### Exercise details
Find the line that contains "dans un sous-groupe". Output it and every line after it to the end of the records, exactly as they appear.

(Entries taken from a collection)
--------------------------------
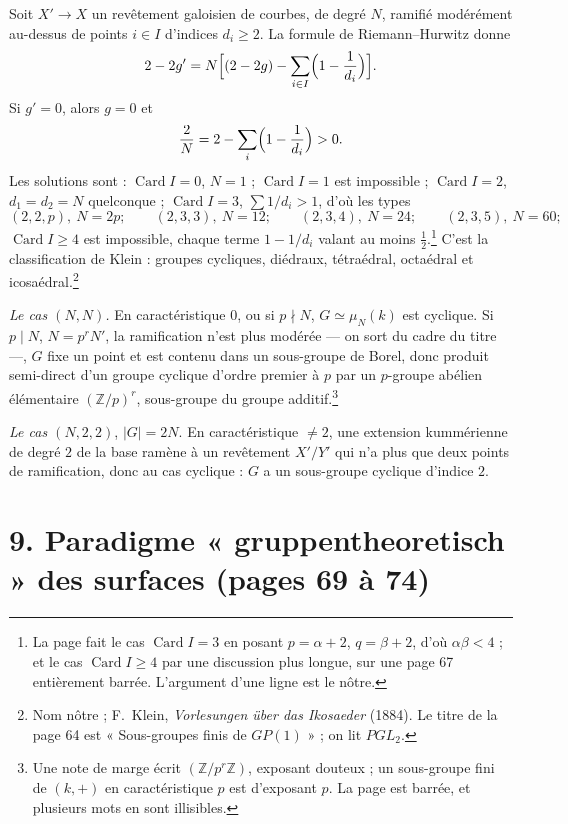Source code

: \documentclass[11pt,a4paper]{article}
\begin{document}
Soit $X' \to X$ un revêtement galoisien de courbes, de degré $N$, ramifié
modérément au-dessus de points $i \in I$ d'indices $d_{i} \geqslant 2$. La formule
de Riemann--Hurwitz donne
\[
2 - 2g' = N \Bigl[(2 - 2g) - \sum_{i \in I} \Bigl(1 - \frac{1}{d_{i}}\Bigr)\Bigr] .
\]
Si $g' = 0$, alors $g = 0$ et
\[
\frac{2}{N} = 2 - \sum_{i} \Bigl(1 - \frac{1}{d_{i}}\Bigr) > 0 .
\]
Les solutions sont : $\operatorname{Card} I = 0$, $N = 1$ ; $\operatorname{Card}
I = 1$ est impossible ; $\operatorname{Card} I = 2$, $d_{1} = d_{2} = N$
quelconque ; $\operatorname{Card} I = 3$, $\sum 1/d_{i} > 1$, d'où les types
\[
(2, 2, p),\ N = 2p ; \qquad (2, 3, 3),\ N = 12 ; \qquad (2, 3, 4),\ N = 24 ; \qquad
(2, 3, 5),\ N = 60 ;
\]
$\operatorname{Card} I \geqslant 4$ est impossible, chaque terme $1 - 1/d_{i}$
valant au moins $\tfrac12$.\footnote{La page fait le cas $\operatorname{Card} I =
3$ en posant $p = \alpha + 2$, $q = \beta + 2$, d'où $\alpha\beta < 4$ ; et le cas
$\operatorname{Card} I \geqslant 4$ par une discussion plus longue, sur une page
67 entièrement barrée. L'argument d'une ligne est le nôtre.} C'est la
classification de Klein : groupes cycliques, diédraux, tétraédral, octaédral
et icosaédral.\footnote{Nom nôtre ; F.~Klein, \emph{Vorlesungen über das
Ikosaeder} (1884). Le titre de la page 64 est « Sous-groupes finis de
$GP(1)$ » ; on lit $PGL_{2}$.}

\emph{Le cas $(N, N)$.} En caractéristique $0$, ou si $p \nmid N$, $G \simeq
\mu_{N}(k)$ est cyclique. Si $p \mid N$, $N = p^{r}N'$, la ramification n'est
plus modérée --- on sort du cadre du titre ---, $G$ fixe un point et est contenu
dans un sous-groupe de Borel, donc produit semi-direct d'un groupe cyclique
d'ordre premier à $p$ par un $p$-groupe abélien élémentaire $(\mathbb{Z}/p)^{r}$,
sous-groupe du groupe additif.\footnote{Une note de marge écrit
$(\mathbb{Z}/p^{r}\mathbb{Z})$, exposant douteux ; un sous-groupe fini de $(k,
+)$ en caractéristique $p$ est d'exposant $p$. La page est barrée, et plusieurs
mots en sont illisibles.}

\emph{Le cas $(N, 2, 2)$}, $|G| = 2N$. En caractéristique $\neq 2$, une extension
kummérienne de degré $2$ de la base ramène à un revêtement $X'/Y'$ qui n'a plus
que deux points de ramification, donc au cas cyclique : $G$ a un sous-groupe
cyclique d'indice $2$.

\section*{9. Paradigme « gruppentheoretisch » des surfaces (pages 69 à 74)}
\end{document}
--------------------------------
### Response box
dans un sous-groupe de Borel, donc produit semi-direct d'un groupe cyclique
d'ordre premier à $p$ par un $p$-groupe abélien élémentaire $(\mathbb{Z}/p)^{r}$,
sous-groupe du groupe additif.\footnote{Une note de marge écrit
$(\mathbb{Z}/p^{r}\mathbb{Z})$, exposant douteux ; un sous-groupe fini de $(k,
+)$ en caractéristique $p$ est d'exposant $p$. La page est barrée, et plusieurs
mots en sont illisibles.}

\emph{Le cas $(N, 2, 2)$}, $|G| = 2N$. En caractéristique $\neq 2$, une extension
kummérienne de degré $2$ de la base ramène à un revêtement $X'/Y'$ qui n'a plus
que deux points de ramification, donc au cas cyclique : $G$ a un sous-groupe
cyclique d'indice $2$.

\section*{9. Paradigme « gruppentheoretisch » des surfaces (pages 69 à 74)}
\end{document}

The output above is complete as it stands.